Exercise objective
Within the entries below, the lines from the one with "- From the Azure portal, navigate" through the one with "- If required, click" are to be set down exactly, both ends kept.

Dataset extract
**********
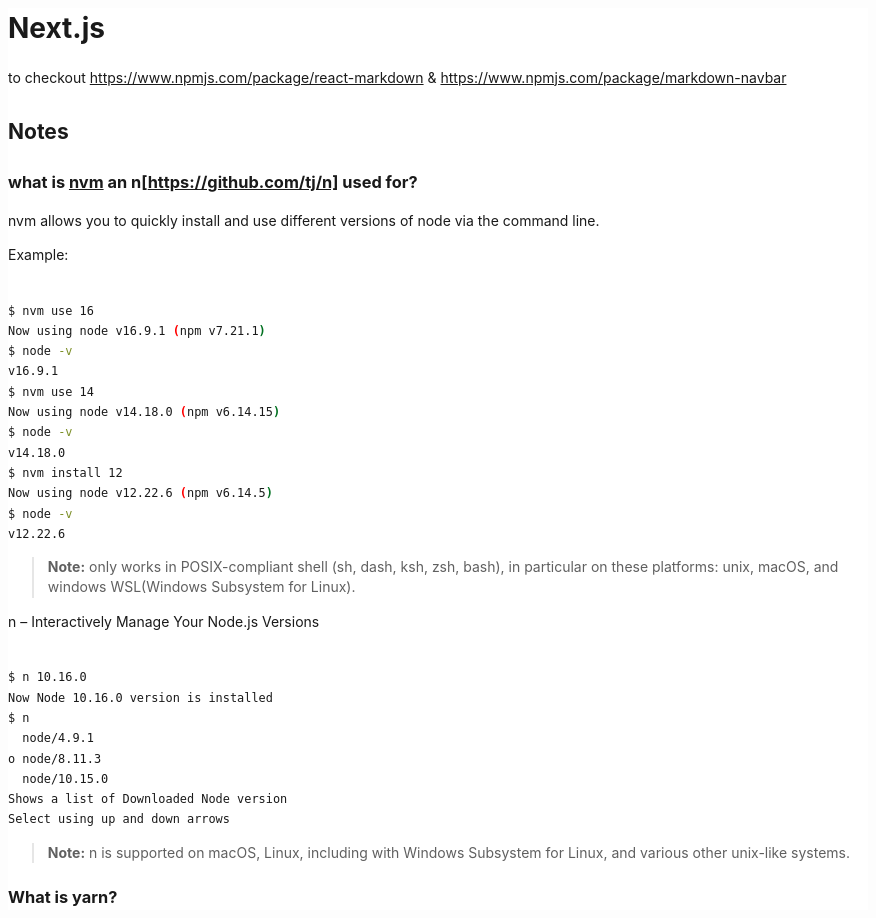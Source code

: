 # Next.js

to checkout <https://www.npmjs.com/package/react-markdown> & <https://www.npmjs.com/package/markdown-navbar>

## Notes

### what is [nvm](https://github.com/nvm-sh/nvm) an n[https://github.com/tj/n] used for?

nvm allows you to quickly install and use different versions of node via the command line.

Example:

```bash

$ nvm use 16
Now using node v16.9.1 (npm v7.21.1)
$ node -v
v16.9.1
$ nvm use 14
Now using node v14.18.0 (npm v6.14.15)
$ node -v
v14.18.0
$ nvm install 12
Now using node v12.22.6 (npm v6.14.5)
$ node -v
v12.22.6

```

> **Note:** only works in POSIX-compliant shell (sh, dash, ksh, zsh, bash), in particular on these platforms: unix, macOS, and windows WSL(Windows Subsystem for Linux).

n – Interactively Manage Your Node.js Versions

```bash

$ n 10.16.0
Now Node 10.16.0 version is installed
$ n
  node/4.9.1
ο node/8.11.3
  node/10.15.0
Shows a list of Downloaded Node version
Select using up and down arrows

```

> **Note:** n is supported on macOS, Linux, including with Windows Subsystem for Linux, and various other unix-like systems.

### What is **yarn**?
**********
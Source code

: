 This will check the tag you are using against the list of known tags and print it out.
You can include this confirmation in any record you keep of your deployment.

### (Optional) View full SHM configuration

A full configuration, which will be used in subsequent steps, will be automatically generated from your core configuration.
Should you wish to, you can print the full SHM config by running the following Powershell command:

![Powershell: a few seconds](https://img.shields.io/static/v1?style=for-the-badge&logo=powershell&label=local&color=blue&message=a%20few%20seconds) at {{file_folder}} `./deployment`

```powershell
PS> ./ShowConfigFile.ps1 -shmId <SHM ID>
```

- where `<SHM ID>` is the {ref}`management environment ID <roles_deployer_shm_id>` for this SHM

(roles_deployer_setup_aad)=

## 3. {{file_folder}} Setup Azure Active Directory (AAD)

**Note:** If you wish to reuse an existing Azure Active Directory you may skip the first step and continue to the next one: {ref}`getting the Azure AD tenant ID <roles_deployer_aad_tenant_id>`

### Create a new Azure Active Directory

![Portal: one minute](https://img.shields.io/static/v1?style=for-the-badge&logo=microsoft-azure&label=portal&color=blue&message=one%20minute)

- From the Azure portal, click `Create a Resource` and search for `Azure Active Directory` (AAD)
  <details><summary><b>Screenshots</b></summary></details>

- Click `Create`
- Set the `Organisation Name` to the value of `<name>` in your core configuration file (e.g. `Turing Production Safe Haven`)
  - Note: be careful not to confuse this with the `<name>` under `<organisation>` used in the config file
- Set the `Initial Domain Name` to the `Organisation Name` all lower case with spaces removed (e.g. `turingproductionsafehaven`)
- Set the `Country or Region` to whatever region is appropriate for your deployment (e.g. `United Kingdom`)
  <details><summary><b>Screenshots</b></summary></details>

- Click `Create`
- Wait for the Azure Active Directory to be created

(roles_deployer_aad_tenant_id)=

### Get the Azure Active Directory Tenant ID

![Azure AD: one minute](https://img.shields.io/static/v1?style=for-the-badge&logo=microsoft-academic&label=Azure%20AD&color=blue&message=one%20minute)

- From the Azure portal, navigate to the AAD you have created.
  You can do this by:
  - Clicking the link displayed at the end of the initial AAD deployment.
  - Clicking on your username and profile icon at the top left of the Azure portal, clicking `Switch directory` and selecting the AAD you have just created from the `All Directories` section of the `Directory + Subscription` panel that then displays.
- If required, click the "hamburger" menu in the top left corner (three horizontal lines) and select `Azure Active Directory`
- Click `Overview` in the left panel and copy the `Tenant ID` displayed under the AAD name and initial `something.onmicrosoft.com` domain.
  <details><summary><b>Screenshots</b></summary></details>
**********
Answer space
- From the Azure portal, navigate to the AAD you have created.
  You can do this by:
  - Clicking the link displayed at the end of the initial AAD deployment.
  - Clicking on your username and profile icon at the top left of the Azure portal, clicking `Switch directory` and selecting the AAD you have just created from the `All Directories` section of the `Directory + Subscription` panel that then displays.
- If required, click the "hamburger" menu in the top left corner (three horizontal lines) and select `Azure Active Directory`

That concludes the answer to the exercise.